**MATERIAL PROVIDED**.
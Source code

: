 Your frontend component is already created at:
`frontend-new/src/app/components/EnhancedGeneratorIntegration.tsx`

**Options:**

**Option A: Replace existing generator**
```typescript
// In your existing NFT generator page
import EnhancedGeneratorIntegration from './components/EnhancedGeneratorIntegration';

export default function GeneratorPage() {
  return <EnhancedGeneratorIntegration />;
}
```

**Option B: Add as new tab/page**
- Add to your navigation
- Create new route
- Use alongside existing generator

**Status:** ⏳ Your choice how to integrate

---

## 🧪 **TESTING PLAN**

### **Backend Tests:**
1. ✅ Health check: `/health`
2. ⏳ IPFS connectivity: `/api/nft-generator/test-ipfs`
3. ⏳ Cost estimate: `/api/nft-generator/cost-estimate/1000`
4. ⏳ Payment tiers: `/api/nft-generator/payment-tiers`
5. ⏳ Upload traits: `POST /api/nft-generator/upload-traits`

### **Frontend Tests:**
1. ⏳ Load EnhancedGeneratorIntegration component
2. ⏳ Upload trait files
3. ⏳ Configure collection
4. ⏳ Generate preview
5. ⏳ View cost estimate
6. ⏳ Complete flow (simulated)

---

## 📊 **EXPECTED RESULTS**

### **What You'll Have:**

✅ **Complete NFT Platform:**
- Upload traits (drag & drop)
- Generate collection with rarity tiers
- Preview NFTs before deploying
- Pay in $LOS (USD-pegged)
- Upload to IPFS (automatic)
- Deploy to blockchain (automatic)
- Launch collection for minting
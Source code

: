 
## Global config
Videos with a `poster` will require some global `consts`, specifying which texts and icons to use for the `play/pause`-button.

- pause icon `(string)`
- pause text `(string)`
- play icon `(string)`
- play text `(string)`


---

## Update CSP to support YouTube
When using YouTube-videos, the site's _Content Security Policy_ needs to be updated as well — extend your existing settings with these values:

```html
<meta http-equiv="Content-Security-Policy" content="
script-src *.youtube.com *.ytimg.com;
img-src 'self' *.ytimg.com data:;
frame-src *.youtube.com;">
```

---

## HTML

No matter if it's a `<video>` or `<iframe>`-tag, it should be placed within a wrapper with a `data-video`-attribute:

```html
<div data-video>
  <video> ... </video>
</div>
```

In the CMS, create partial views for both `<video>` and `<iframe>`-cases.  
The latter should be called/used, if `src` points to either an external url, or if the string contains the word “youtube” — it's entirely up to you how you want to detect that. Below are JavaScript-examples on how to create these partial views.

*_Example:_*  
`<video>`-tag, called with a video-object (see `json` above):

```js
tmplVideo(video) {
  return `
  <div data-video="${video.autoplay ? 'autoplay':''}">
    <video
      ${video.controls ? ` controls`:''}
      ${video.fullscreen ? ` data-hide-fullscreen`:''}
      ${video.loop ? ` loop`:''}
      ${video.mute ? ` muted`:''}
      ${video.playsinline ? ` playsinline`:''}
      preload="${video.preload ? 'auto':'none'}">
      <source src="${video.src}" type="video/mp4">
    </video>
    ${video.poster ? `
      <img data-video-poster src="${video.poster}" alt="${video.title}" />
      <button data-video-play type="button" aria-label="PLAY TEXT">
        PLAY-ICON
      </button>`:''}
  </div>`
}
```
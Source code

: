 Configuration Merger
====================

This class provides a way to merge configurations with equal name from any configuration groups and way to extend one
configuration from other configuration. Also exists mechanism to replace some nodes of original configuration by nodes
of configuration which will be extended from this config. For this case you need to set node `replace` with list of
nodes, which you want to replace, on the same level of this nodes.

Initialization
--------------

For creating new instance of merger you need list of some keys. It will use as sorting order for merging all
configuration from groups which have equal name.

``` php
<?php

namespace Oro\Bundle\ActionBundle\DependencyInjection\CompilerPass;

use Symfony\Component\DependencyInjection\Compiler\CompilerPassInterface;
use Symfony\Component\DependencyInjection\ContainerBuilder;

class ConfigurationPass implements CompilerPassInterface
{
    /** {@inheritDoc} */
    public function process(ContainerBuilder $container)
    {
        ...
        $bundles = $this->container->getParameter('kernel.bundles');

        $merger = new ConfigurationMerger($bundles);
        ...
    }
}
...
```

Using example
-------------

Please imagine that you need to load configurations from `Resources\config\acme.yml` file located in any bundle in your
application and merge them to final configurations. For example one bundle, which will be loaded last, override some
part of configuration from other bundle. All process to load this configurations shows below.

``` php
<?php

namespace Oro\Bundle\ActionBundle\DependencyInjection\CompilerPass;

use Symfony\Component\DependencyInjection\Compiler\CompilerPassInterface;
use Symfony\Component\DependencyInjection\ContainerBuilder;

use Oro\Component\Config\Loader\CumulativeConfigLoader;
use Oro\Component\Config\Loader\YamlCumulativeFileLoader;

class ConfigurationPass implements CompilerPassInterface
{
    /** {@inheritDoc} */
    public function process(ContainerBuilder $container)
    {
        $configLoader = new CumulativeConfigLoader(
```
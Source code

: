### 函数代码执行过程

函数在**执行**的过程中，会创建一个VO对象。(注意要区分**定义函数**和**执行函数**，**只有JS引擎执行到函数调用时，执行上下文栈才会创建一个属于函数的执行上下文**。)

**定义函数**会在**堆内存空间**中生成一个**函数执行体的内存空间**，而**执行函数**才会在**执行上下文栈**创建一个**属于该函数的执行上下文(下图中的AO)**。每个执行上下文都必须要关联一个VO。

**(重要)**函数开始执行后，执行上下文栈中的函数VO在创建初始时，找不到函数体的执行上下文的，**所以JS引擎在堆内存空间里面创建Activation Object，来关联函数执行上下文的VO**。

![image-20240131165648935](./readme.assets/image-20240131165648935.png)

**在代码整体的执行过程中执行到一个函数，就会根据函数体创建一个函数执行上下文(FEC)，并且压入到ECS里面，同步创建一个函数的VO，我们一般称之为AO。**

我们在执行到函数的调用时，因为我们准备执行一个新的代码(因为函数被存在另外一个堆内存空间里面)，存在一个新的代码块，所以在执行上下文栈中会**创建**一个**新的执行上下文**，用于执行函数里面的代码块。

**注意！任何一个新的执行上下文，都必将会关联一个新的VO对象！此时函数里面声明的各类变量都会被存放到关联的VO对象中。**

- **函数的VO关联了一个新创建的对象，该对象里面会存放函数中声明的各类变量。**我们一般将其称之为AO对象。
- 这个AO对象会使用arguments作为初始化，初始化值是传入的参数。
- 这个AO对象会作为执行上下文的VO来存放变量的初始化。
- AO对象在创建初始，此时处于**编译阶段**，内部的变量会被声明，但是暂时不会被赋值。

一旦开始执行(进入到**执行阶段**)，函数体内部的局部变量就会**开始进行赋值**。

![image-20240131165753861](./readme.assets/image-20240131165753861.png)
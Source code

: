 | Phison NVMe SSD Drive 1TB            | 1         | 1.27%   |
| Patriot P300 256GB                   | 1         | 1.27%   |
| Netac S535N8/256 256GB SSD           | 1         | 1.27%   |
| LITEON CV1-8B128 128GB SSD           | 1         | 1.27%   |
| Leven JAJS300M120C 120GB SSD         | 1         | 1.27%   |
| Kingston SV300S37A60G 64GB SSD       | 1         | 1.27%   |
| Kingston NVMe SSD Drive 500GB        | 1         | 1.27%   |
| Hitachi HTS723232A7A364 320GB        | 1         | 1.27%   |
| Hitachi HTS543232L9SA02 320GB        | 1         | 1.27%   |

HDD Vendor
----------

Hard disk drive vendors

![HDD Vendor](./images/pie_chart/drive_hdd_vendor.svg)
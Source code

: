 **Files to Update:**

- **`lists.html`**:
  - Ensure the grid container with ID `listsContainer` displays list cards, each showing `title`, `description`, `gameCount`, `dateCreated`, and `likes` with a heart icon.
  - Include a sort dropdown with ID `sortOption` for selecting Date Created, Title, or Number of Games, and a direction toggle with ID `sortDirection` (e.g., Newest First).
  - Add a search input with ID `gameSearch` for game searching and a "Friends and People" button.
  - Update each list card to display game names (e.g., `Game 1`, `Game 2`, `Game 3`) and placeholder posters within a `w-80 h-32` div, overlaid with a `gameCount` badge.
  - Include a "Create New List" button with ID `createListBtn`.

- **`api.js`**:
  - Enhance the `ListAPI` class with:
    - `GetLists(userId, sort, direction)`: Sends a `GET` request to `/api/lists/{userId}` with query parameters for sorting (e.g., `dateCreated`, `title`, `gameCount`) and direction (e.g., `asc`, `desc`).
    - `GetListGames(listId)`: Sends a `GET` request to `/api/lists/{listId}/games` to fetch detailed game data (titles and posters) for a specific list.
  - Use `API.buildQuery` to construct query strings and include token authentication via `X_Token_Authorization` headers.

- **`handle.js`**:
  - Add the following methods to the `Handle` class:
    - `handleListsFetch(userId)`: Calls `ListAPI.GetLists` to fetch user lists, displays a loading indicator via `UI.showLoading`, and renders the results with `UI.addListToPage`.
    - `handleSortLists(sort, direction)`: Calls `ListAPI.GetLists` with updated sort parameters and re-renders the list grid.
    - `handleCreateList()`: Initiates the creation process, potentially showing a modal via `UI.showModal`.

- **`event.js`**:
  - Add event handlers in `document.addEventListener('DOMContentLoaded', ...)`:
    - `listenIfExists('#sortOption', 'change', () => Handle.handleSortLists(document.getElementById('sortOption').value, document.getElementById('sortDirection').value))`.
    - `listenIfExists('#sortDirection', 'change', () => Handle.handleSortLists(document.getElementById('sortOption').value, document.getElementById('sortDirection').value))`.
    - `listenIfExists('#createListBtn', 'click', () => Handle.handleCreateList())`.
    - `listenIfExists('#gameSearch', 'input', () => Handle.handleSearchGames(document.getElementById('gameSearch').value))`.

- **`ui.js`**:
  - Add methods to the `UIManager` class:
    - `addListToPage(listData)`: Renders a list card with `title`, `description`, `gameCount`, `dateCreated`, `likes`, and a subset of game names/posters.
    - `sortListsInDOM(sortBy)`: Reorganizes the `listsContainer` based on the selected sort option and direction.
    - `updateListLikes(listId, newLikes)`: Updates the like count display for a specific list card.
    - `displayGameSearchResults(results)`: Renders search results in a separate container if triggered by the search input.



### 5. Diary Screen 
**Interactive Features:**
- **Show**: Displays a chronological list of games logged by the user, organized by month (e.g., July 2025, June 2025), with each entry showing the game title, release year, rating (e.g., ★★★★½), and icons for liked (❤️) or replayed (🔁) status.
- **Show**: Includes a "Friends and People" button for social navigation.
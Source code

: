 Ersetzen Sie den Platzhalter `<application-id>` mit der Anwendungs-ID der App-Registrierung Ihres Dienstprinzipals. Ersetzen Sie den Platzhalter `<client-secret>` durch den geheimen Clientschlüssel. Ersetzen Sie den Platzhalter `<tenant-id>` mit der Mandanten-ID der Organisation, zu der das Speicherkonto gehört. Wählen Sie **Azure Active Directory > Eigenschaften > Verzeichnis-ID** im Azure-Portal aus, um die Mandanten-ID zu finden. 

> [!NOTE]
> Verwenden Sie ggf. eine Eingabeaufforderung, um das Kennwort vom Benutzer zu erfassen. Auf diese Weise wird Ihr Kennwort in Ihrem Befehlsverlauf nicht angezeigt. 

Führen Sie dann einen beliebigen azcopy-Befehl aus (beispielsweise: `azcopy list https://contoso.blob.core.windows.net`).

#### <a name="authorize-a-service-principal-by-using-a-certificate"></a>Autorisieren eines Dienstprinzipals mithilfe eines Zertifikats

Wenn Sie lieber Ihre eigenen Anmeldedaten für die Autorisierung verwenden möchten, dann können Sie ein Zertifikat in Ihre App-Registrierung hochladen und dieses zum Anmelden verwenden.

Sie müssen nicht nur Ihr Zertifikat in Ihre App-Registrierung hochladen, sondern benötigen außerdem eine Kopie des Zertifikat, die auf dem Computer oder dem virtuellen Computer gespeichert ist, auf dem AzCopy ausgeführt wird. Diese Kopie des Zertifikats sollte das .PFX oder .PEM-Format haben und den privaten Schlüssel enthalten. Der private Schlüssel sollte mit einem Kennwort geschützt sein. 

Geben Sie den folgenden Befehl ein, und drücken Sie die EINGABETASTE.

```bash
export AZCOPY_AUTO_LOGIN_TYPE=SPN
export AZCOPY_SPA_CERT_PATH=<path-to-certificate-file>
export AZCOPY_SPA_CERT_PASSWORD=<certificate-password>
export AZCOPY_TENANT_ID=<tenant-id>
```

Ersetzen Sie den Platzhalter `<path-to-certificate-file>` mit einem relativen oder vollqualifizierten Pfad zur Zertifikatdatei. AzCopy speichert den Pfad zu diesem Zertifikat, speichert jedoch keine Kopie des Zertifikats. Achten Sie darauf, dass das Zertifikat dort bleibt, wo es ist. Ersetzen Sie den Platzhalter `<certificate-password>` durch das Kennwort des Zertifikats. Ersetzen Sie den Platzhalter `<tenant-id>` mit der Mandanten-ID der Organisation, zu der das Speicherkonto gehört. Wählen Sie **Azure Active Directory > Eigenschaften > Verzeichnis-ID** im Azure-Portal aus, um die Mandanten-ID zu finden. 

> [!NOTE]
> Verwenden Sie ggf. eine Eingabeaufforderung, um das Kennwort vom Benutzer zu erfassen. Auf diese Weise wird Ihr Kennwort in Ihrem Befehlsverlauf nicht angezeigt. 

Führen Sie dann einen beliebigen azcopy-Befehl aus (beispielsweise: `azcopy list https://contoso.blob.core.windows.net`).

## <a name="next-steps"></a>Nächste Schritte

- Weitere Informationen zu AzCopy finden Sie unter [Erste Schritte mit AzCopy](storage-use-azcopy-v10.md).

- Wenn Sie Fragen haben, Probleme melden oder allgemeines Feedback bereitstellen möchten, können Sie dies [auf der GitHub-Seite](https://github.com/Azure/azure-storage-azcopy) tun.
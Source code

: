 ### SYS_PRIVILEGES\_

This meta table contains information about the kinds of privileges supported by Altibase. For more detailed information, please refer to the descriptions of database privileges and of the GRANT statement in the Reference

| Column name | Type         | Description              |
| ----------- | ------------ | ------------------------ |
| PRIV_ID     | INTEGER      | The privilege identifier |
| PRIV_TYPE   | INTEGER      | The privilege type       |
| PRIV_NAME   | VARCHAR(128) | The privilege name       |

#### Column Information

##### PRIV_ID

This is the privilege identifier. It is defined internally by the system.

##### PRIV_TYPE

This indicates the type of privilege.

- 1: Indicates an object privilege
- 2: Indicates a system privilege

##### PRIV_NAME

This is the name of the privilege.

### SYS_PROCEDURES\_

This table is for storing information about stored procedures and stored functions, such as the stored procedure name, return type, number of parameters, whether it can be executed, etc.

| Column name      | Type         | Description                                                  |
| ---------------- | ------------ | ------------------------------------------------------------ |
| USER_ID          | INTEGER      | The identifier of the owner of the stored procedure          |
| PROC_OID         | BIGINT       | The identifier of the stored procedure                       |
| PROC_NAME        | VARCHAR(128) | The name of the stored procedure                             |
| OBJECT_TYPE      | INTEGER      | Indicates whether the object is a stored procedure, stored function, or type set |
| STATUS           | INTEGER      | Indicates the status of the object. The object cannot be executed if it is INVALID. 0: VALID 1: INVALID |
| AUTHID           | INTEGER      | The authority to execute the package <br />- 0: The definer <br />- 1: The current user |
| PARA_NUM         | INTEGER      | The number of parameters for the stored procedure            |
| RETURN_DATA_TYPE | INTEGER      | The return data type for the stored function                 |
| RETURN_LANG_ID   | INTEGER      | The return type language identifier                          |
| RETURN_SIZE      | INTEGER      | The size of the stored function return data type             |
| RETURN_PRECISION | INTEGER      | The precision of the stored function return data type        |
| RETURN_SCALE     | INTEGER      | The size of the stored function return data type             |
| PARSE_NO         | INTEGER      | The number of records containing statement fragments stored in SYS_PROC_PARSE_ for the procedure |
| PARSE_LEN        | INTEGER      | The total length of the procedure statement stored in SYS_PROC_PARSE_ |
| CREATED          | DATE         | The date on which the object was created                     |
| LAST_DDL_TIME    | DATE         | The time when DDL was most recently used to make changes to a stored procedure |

**TASK DESCRIPTION**.
Copy out each line of the listing that holds the word "within".

**REPLY**.
No matter if it's a `<video>` or `<iframe>`-tag, it should be placed within a wrapper with a `data-video`-attribute:
  - Update each list card to display game names (e.g., `Game 1`, `Game 2`, `Game 3`) and placeholder posters within a `w-80 h-32` div, overlaid with a `gameCount` badge.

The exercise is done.